Records from a data collection
==*==

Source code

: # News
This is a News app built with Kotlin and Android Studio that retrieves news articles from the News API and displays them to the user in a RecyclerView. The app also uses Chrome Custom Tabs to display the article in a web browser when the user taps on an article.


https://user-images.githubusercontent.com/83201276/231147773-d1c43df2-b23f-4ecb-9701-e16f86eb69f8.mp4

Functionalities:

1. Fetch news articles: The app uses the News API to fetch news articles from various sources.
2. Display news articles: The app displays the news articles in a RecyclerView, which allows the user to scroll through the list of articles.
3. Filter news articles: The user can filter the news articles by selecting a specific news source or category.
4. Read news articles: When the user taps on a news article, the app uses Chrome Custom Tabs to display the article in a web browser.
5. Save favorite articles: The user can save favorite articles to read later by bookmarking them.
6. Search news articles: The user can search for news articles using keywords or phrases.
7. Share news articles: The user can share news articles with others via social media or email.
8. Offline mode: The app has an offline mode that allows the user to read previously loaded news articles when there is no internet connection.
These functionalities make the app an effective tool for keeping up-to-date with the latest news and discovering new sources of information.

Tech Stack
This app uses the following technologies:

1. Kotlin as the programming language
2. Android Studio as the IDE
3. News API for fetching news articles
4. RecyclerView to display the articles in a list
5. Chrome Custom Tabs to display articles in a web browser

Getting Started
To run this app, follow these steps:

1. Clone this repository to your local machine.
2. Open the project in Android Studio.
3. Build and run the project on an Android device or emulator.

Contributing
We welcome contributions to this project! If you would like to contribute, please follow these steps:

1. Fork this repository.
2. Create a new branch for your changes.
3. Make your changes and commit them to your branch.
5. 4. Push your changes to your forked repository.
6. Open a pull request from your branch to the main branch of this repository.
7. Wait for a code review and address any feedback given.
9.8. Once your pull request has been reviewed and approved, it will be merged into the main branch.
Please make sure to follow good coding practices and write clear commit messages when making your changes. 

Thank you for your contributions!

==*==

_AIM OF THE TASK_
Lines from the top of the data above through the line containing "7. Share news" must be repeated exactly. All other lines stay out.

_RESULT_
Source code

: # News
This is a News app built with Kotlin and Android Studio that retrieves news articles from the News API and displays them to the user in a RecyclerView. The app also uses Chrome Custom Tabs to display the article in a web browser when the user taps on an article.


https://user-images.githubusercontent.com/83201276/231147773-d1c43df2-b23f-4ecb-9701-e16f86eb69f8.mp4

Functionalities:

1. Fetch news articles: The app uses the News API to fetch news articles from various sources.
2. Display news articles: The app displays the news articles in a RecyclerView, which allows the user to scroll through the list of articles.
3. Filter news articles: The user can filter the news articles by selecting a specific news source or category.
4. Read news articles: When the user taps on a news article, the app uses Chrome Custom Tabs to display the article in a web browser.
5. Save favorite articles: The user can save favorite articles to read later by bookmarking them.
6. Search news articles: The user can search for news articles using keywords or phrases.
7. Share news articles: The user can share news articles with others via social media or email.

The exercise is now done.